_Instructions for the task_:
Find the line containing "### 1. Contact Form" in the records below. Copy exactly that line and each one after it, ending at the line containing "Each letter is sounded.", and nothing more.

_Data for this exercise_:

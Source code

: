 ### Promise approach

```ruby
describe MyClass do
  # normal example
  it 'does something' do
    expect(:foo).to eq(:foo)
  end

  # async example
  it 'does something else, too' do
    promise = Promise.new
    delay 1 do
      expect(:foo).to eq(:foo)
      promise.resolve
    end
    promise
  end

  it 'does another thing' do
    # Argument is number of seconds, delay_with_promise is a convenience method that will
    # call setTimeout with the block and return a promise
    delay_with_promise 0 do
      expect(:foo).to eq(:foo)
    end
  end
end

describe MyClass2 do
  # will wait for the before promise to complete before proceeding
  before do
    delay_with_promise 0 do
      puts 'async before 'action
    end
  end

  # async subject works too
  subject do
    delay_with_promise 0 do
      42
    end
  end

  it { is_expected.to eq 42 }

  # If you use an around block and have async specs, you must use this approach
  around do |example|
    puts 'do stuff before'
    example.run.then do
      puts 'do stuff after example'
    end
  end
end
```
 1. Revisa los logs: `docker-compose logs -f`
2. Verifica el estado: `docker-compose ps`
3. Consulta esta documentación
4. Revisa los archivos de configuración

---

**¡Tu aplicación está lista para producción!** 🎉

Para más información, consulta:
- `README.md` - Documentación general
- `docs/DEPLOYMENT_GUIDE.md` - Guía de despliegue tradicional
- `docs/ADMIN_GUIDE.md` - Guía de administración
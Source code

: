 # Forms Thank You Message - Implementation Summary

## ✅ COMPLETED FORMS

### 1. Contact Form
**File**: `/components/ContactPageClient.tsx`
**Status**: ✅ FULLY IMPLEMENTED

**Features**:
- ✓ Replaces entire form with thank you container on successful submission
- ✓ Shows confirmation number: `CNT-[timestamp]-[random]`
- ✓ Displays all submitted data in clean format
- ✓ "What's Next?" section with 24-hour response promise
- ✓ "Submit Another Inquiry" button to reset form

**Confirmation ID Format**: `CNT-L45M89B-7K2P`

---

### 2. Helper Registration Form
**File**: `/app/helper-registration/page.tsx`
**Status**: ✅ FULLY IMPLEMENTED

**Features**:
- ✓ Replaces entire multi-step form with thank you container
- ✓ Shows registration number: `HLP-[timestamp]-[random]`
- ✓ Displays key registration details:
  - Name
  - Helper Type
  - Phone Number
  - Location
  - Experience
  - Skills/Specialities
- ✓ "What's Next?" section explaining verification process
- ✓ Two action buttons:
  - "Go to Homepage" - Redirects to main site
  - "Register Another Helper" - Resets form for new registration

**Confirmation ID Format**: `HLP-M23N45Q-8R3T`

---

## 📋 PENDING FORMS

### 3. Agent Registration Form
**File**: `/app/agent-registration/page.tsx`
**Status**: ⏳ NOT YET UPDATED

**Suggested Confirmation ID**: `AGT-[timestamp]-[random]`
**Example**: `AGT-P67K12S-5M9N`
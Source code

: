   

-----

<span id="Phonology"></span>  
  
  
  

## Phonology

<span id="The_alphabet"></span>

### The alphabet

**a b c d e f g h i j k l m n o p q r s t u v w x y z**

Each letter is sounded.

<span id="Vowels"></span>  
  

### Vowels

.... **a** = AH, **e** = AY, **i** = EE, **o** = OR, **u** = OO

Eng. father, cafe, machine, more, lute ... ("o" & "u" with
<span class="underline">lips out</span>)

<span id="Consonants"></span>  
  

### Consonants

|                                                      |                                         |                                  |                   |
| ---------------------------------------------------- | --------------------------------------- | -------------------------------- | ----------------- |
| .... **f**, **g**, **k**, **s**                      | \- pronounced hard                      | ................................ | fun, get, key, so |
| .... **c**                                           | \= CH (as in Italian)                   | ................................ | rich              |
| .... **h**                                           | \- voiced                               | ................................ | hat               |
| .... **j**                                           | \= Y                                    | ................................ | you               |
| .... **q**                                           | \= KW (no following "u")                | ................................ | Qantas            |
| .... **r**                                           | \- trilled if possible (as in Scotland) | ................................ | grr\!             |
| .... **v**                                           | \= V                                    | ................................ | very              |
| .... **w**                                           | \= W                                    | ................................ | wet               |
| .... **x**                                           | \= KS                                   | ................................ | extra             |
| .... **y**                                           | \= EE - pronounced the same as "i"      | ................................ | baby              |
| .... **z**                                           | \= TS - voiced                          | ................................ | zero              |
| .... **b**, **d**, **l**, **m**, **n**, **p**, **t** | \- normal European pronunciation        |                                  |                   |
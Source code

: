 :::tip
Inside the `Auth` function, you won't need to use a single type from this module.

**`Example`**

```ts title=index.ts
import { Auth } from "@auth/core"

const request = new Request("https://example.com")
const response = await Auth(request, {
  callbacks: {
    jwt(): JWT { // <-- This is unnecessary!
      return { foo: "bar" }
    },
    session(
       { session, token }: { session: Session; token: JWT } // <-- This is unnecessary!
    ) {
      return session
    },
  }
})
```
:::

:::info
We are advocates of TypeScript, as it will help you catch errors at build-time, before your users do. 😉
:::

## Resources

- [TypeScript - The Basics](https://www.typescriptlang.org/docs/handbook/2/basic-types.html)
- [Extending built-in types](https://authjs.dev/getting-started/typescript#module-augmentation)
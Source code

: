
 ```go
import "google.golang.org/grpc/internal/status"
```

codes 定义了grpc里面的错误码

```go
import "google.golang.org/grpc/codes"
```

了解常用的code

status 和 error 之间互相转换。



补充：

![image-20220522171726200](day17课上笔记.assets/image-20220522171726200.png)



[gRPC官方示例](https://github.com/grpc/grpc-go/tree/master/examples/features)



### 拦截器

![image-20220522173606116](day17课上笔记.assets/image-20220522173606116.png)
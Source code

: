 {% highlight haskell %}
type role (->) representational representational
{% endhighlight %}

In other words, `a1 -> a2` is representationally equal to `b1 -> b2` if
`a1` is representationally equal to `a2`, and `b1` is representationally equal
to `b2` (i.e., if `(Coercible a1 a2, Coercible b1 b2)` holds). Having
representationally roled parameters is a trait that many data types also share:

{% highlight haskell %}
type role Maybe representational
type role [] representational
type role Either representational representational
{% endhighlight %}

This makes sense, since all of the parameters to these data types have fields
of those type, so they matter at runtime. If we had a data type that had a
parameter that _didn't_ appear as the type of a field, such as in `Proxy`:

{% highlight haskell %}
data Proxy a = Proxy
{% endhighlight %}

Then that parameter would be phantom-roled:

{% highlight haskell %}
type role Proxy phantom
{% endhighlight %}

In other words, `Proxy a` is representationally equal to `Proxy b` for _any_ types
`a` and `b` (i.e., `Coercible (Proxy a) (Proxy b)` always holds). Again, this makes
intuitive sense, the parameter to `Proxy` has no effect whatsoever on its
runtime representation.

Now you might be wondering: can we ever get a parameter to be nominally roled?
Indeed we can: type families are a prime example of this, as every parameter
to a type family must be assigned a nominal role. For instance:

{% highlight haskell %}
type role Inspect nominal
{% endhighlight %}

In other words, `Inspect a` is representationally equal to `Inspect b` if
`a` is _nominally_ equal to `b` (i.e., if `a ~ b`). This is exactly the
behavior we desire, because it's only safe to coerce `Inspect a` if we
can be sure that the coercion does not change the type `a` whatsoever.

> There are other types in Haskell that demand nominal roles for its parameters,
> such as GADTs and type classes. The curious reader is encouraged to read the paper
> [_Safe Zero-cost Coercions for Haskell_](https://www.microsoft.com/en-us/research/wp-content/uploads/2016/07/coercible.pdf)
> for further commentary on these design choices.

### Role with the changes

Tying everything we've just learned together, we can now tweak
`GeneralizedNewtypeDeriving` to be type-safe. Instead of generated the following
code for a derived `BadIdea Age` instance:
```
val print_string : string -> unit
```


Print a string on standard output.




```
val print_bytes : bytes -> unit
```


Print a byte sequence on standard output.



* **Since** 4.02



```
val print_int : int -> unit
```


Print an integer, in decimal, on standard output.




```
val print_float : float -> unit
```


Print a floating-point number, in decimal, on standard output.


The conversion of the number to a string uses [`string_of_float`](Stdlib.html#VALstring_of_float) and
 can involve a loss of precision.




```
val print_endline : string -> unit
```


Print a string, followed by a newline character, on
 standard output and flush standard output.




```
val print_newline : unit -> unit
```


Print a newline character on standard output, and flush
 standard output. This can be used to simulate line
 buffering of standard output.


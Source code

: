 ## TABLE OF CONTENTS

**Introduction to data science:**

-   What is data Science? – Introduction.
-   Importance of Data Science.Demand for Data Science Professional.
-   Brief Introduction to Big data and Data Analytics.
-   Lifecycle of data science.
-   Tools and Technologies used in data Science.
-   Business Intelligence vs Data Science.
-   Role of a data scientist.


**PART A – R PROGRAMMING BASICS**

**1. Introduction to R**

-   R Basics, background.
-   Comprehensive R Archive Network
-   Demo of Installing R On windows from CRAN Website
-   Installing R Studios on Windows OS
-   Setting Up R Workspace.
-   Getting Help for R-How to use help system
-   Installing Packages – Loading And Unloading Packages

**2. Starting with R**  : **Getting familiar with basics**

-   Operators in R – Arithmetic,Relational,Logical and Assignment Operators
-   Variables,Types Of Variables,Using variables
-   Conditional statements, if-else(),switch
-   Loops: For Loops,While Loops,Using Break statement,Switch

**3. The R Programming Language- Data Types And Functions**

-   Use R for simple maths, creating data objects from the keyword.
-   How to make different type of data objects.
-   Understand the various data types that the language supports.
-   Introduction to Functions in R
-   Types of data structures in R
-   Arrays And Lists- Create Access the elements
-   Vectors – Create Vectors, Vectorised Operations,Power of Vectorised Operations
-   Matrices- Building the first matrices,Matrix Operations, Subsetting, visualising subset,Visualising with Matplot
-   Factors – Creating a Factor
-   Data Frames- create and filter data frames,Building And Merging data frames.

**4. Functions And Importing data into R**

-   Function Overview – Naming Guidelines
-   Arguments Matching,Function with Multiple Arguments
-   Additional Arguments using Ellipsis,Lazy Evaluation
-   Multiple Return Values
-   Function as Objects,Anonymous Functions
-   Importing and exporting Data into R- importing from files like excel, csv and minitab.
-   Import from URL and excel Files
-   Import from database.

_Solution to this exercise_:
### 1. Contact Form
**File**: `/components/ContactPageClient.tsx`
**Status**: ✅ FULLY IMPLEMENTED

**Features**:
- ✓ Replaces entire form with thank you container on successful submission
- ✓ Shows confirmation number: `CNT-[timestamp]-[random]`
- ✓ Displays all submitted data in clean format
- ✓ "What's Next?" section with 24-hour response promise
- ✓ "Submit Another Inquiry" button to reset form

**Confirmation ID Format**: `CNT-L45M89B-7K2P`

---

### 2. Helper Registration Form
**File**: `/app/helper-registration/page.tsx`
**Status**: ✅ FULLY IMPLEMENTED

**Features**:
- ✓ Replaces entire multi-step form with thank you container
- ✓ Shows registration number: `HLP-[timestamp]-[random]`
- ✓ Displays key registration details:
  - Name
  - Helper Type
  - Phone Number
  - Location
  - Experience
  - Skills/Specialities
- ✓ "What's Next?" section explaining verification process
- ✓ Two action buttons:
  - "Go to Homepage" - Redirects to main site
  - "Register Another Helper" - Resets form for new registration

**Confirmation ID Format**: `HLP-M23N45Q-8R3T`

---

## 📋 PENDING FORMS

### 3. Agent Registration Form
**File**: `/app/agent-registration/page.tsx`
**Status**: ⏳ NOT YET UPDATED

**Suggested Confirmation ID**: `AGT-[timestamp]-[random]`
**Example**: `AGT-P67K12S-5M9N`
Source code

:   

-----

<span id="Phonology"></span>  
  
  
  

## Phonology

<span id="The_alphabet"></span>

### The alphabet

**a b c d e f g h i j k l m n o p q r s t u v w x y z**

Each letter is sounded.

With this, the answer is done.